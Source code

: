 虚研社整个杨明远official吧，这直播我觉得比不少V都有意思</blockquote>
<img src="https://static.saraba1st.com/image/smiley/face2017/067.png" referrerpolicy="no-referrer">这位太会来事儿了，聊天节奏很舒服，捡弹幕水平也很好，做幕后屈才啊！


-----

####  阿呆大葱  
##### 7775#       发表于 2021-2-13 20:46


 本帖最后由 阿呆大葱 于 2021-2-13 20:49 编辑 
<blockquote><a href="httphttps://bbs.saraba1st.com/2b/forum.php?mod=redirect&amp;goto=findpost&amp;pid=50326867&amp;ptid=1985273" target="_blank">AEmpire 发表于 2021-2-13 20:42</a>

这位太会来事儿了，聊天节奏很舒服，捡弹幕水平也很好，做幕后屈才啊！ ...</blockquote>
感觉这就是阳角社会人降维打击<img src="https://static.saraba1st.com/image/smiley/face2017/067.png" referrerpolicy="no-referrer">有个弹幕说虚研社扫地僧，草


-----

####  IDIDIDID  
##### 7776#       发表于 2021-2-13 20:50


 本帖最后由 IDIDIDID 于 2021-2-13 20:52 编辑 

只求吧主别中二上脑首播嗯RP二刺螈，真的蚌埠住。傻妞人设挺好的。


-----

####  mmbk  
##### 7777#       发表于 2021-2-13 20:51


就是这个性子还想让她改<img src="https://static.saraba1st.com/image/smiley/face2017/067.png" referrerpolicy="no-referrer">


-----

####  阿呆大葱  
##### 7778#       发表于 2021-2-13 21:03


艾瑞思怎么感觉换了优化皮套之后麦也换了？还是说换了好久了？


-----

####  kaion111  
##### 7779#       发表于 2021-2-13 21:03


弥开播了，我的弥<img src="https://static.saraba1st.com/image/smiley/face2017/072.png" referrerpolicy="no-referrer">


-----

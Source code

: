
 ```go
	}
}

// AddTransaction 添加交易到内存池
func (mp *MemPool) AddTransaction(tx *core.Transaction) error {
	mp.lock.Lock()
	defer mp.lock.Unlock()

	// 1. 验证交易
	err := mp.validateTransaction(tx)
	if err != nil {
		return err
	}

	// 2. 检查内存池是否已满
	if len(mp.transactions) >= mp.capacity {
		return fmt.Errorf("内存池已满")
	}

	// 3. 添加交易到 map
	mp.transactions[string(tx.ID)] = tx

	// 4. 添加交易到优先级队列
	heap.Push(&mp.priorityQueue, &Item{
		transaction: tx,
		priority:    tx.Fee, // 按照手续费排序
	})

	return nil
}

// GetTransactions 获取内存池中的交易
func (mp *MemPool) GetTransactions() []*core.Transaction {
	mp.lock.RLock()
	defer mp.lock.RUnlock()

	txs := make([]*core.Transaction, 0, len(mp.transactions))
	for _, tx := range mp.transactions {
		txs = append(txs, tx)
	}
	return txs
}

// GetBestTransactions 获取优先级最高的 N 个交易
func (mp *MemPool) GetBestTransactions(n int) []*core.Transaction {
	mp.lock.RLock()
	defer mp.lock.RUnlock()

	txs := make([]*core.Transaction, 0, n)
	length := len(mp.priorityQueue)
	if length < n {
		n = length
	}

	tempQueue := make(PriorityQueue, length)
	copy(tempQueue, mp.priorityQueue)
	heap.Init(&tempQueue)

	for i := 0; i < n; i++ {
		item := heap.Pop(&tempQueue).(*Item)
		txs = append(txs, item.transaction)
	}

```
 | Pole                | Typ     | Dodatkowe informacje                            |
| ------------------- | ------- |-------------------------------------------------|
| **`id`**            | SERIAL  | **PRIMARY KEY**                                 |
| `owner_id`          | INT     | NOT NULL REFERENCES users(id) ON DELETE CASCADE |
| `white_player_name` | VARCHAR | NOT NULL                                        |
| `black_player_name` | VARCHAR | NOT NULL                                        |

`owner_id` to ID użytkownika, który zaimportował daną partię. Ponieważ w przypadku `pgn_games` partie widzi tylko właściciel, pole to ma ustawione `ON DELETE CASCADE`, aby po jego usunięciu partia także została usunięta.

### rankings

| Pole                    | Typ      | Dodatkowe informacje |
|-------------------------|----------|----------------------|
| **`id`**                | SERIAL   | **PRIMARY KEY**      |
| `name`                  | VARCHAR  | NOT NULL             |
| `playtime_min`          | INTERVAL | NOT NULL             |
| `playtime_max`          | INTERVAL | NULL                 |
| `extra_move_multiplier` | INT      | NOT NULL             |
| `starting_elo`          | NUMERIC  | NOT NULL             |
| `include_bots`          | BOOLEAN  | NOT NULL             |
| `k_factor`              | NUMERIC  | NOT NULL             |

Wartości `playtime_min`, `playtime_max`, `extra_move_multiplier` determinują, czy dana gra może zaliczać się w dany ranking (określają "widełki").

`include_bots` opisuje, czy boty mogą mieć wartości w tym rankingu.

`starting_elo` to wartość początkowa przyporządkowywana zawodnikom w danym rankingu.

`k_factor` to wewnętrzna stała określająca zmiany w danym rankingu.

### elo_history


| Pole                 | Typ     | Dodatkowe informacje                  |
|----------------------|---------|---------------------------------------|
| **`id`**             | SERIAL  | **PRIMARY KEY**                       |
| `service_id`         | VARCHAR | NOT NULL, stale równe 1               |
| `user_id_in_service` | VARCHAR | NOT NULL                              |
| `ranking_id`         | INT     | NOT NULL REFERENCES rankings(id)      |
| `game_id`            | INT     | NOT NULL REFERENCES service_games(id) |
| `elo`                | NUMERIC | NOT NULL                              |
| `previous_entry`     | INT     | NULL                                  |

### Exercise directions
What is the number of lines in the data above that include the word "length"? Answer with that number only.

### Response below
4